Die Antwort ist eindeutig: Ja!

Eine Zusammenstellung verschiedener volkswirtschaftlicher und bildungsökonomischer Studien und Positionen veranschaulicht dies. Prof. Dr. Katharina Spieß, seit 2021 Direktorin des Bundesinstituts für Bevölkerungsforschung, zeigt in ihren Untersuchungen sehr deutlich die positiven Effekte einer guten frühkindlichen Bildung für die gesamte Gesellschaft auf.

»Eine qualitativ gute Kita ist für die Entwicklung von Kindern von großer Bedeutung. Bildungsökonomische Studien zeigen, dass insbesondere Kindern aus sozioökonomisch schlechter gestellten Familien eine gute Kita-Qualität zugute kommt. Sie profitieren in Hinblick auf ihre sprachliche, sozio-emotionale und kognitive Entwicklung, ihre Schullaufbahn und ihr späteres Erwerbseinkommen – internationale Studien finden auch Effekte auf eine höhere berufliche Bildung und Gesundheit im Erwachsenenalter. Außerdem zeigt sich empirisch, dass ein früher Kita-Besuch bei guter Kita-Qualität zum Beispiel langfristig auch die Abhängigkeit von sozialen Fürsorgeleistungen reduzieren kann. Volkswirtschaftlich betrachtet, führen auch diese Effekte aufgrund einer besseren frühkindlichen Bildung zu einem Gewinn für die gesamte Gesellschaft und Volkswirtschaft, da dadurch langfristig die Einkommenssteuer- und Sozialversicherungseinnahmen steigen und die Ausgaben für soziale Fürsorgeleistungen sinken.« (1) Doch lassen sich diese positiven Auswirkungen auch zahlenmäßig fassen? Das Centrum für soziale Investitionen und Innovationen der Universität Heidelberg hat im Jahr 2014 am Beispiel einer Betriebskita der BASF die Effekte betrieblicher Kinderbetreuung untersucht und festgestellt: »Der wesentliche Nutznießer einer betrieblichen Kindertagesstätte ist in dem vorliegenden Fall die öffentliche Hand. Sie erhält für jeden Euro, den sie investiert, fast den sechsfachen Ertrag zurück und erzielt auf ihre eingesetzten Mittel den größten relativen Ertrag. Den staatlichen Zuschüssen stehen dabei folgende Einnahmen gegenüber: Zusätzliches Steueraufkommen, zusätzliche Abgaben zur Sozialversicherung und eingespartes Elterngeld.«(2) Die Studie nimmt neben dem Nutzen der öffentlichen Hand auch die Vorteile für Eltern und das Unternehmen in den Blick, sie lässt aber die langfristigen Effekte einer qualitativ hochwertigen frühkindlichen Bildung auf den weiteren Lebensweg der Kinder bei ihren Berechnungen außen vor.
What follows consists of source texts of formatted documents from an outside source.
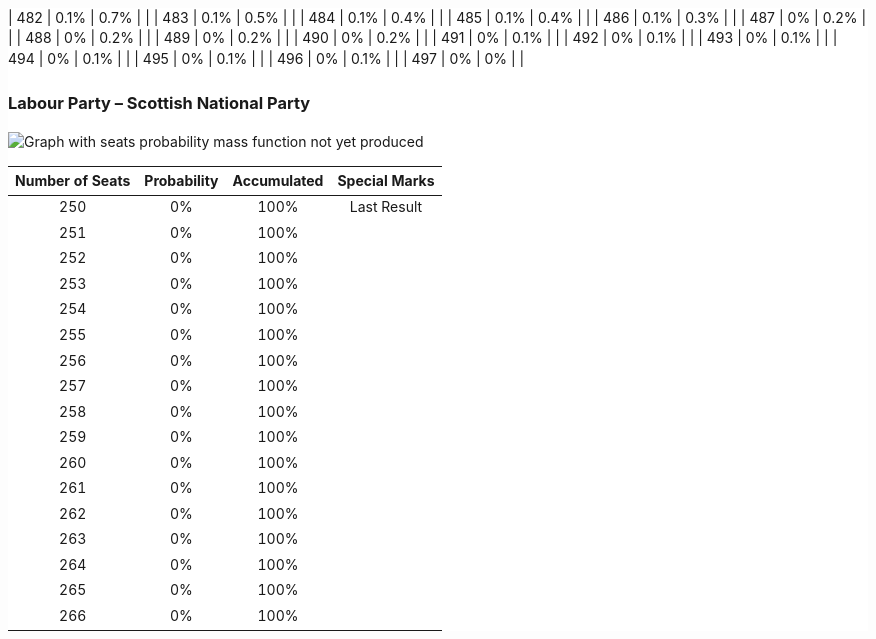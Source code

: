 | 482 | 0.1% | 0.7% |  |
| 483 | 0.1% | 0.5% |  |
| 484 | 0.1% | 0.4% |  |
| 485 | 0.1% | 0.4% |  |
| 486 | 0.1% | 0.3% |  |
| 487 | 0% | 0.2% |  |
| 488 | 0% | 0.2% |  |
| 489 | 0% | 0.2% |  |
| 490 | 0% | 0.2% |  |
| 491 | 0% | 0.1% |  |
| 492 | 0% | 0.1% |  |
| 493 | 0% | 0.1% |  |
| 494 | 0% | 0.1% |  |
| 495 | 0% | 0.1% |  |
| 496 | 0% | 0.1% |  |
| 497 | 0% | 0% |  |

### Labour Party – Scottish National Party

![Graph with seats probability mass function not yet produced](2023-05-31-BMGResearch-coalitions-seats-pmf-lab–snp.png "Seats Probability Mass Function")

| Number of Seats | Probability | Accumulated | Special Marks |
|:---------------:|:-----------:|:-----------:|:-------------:|
| 250 | 0% | 100% | Last Result |
| 251 | 0% | 100% |  |
| 252 | 0% | 100% |  |
| 253 | 0% | 100% |  |
| 254 | 0% | 100% |  |
| 255 | 0% | 100% |  |
| 256 | 0% | 100% |  |
| 257 | 0% | 100% |  |
| 258 | 0% | 100% |  |
| 259 | 0% | 100% |  |
| 260 | 0% | 100% |  |
| 261 | 0% | 100% |  |
| 262 | 0% | 100% |  |
| 263 | 0% | 100% |  |
| 264 | 0% | 100% |  |
| 265 | 0% | 100% |  |
| 266 | 0% | 100% |  |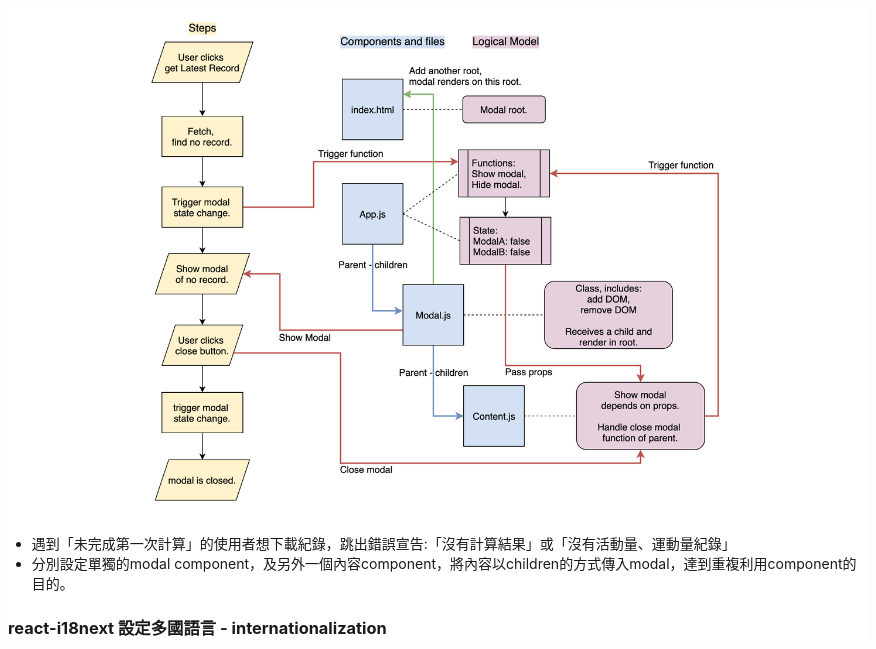 <div align="center">
  <img src="example/modal_200percent_pad20.png" alt="modal chart" width="600px" />
  <br>
</div>

- 遇到「未完成第一次計算」的使用者想下載紀錄，跳出錯誤宣告:「沒有計算結果」或「沒有活動量、運動量紀錄」
- 分別設定單獨的modal component，及另外一個內容component，將內容以children的方式傳入modal，達到重複利用component的目的。

### react-i18next 設定多國語言 - internationalization

<div align="center">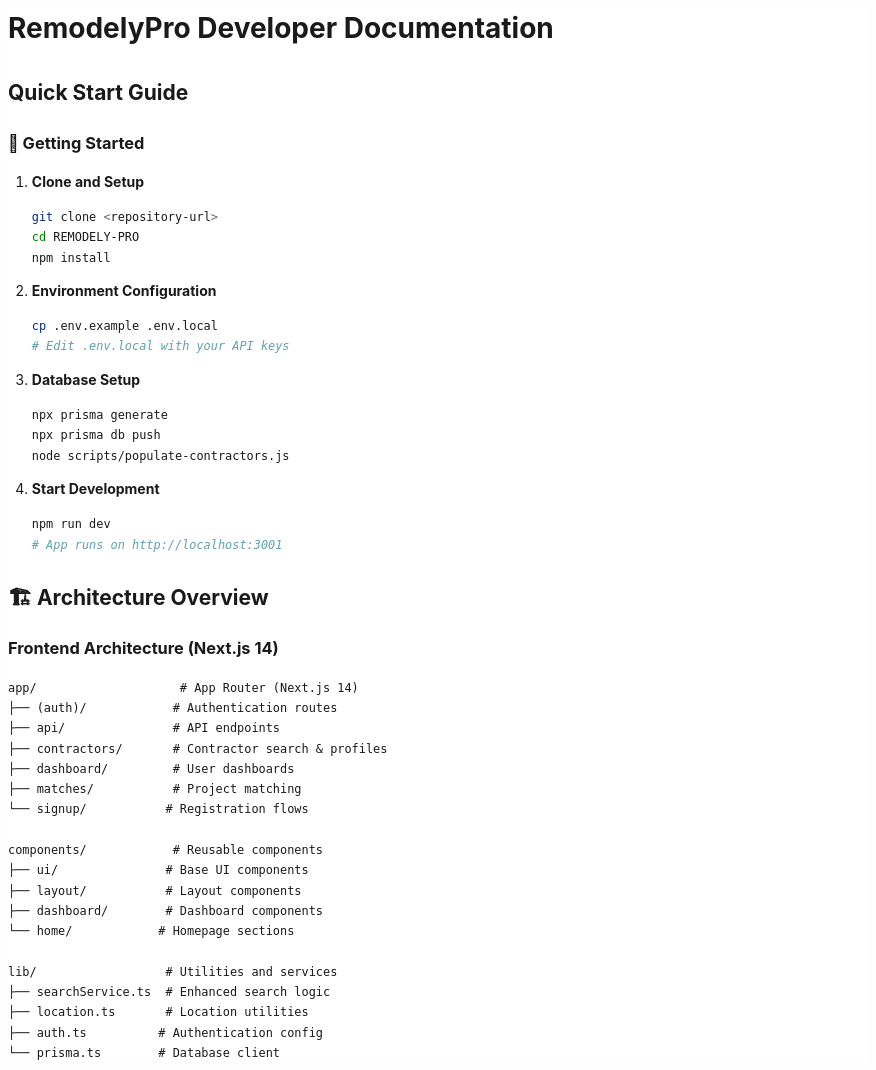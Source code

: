 # RemodelyPro Developer Documentation

## Quick Start Guide

### 🚀 Getting Started

1. **Clone and Setup**
   ```bash
   git clone <repository-url>
   cd REMODELY-PRO
   npm install
   ```

2. **Environment Configuration**
   ```bash
   cp .env.example .env.local
   # Edit .env.local with your API keys
   ```

3. **Database Setup**
   ```bash
   npx prisma generate
   npx prisma db push
   node scripts/populate-contractors.js
   ```

4. **Start Development**
   ```bash
   npm run dev
   # App runs on http://localhost:3001
   ```

## 🏗️ Architecture Overview

### Frontend Architecture (Next.js 14)
```
app/                    # App Router (Next.js 14)
├── (auth)/            # Authentication routes
├── api/               # API endpoints
├── contractors/       # Contractor search & profiles
├── dashboard/         # User dashboards
├── matches/           # Project matching
└── signup/           # Registration flows

components/            # Reusable components
├── ui/               # Base UI components
├── layout/           # Layout components
├── dashboard/        # Dashboard components
└── home/            # Homepage sections

lib/                  # Utilities and services
├── searchService.ts  # Enhanced search logic
├── location.ts       # Location utilities
├── auth.ts          # Authentication config
└── prisma.ts        # Database client
```
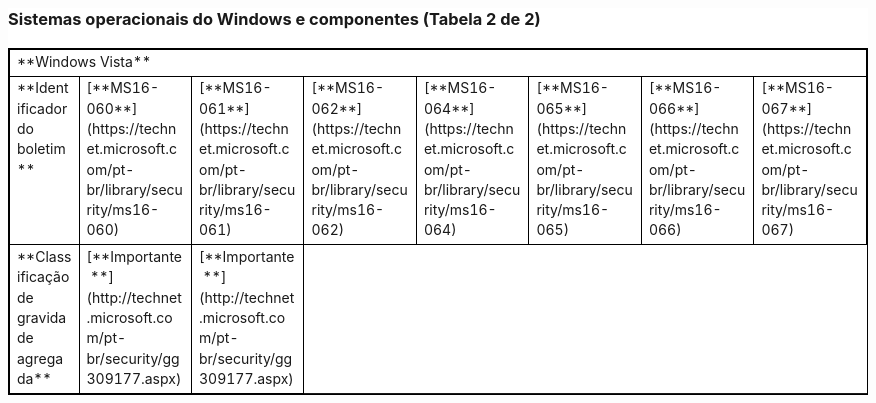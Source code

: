 
### Sistemas operacionais do Windows e componentes (Tabela 2 de 2)

 
<table style="border:1px solid black;">
<tr>
<td style="border:1px solid black;" colspan="8">
**Windows Vista**

</td>
</tr>
<tr>
<td style="border:1px solid black;">
**Identificador do boletim**

</td>
<td style="border:1px solid black;">
[**MS16-060**](https://technet.microsoft.com/pt-br/library/security/ms16-060)

</td>
<td style="border:1px solid black;">
[**MS16-061**](https://technet.microsoft.com/pt-br/library/security/ms16-061)

</td>
<td style="border:1px solid black;">
[**MS16-062**](https://technet.microsoft.com/pt-br/library/security/ms16-062)

</td>
<td style="border:1px solid black;">
[**MS16-064**](https://technet.microsoft.com/pt-br/library/security/ms16-064)

</td>
<td style="border:1px solid black;">
[**MS16-065**](https://technet.microsoft.com/pt-br/library/security/ms16-065)

</td>
<td style="border:1px solid black;">
[**MS16-066**](https://technet.microsoft.com/pt-br/library/security/ms16-066)

</td>
<td style="border:1px solid black;">
[**MS16-067**](https://technet.microsoft.com/pt-br/library/security/ms16-067)

</td>
</tr>
<tr>
<td style="border:1px solid black;">
**Classificação de gravidade agregada**

</td>
<td style="border:1px solid black;">
[**Importante **](http://technet.microsoft.com/pt-br/security/gg309177.aspx)

</td>
<td style="border:1px solid black;">
[**Importante **](http://technet.microsoft.com/pt-br/security/gg309177.aspx)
Das Deutsche Institut für Wirtschaftsforschung (DIW) stellte 2017 fest, dass für Deutschland mehr differenzierte Effizienzanalysen frühkindlicher Bildungs- und Betreuungsangebote erforderlich sind.(3) Die Forscher:innen verweisen aber auf fundierte Analysen aus dem angloamerikanischen Raum, die eindrucksvoll zeigen, »dass viele Bildungs- und Betreuungsangebote in der frühen Kindheit sehr große Kosten-Nutzen-Verhältnisse von bis zu 16 Dollar pro investiertem US-Dollar aufweisen.«(4)

Forscher wie der amerikanische Wirtschaftsnobelpreisträger James J. Heckman empfehlen, in institutionelle frühkindliche Bildung zu investieren, um Ungleichheit zu verringern und Aufstiegschancen für Kinder aus sozioökonomisch benachteiligten Familien zu verbessern. Dabei sieht Heckman eine besondere Bedeutung bei der Förderung von sozioemotionalen Kompetenzen. Nach seinen Angaben erzielt eine gute frühkindliche Bildung durch höhere Bildung, eine bessere Gesundheit, weniger Kriminalität und besseres soziales Verhalten eine Rendite von 13 % pro Jahr.(5)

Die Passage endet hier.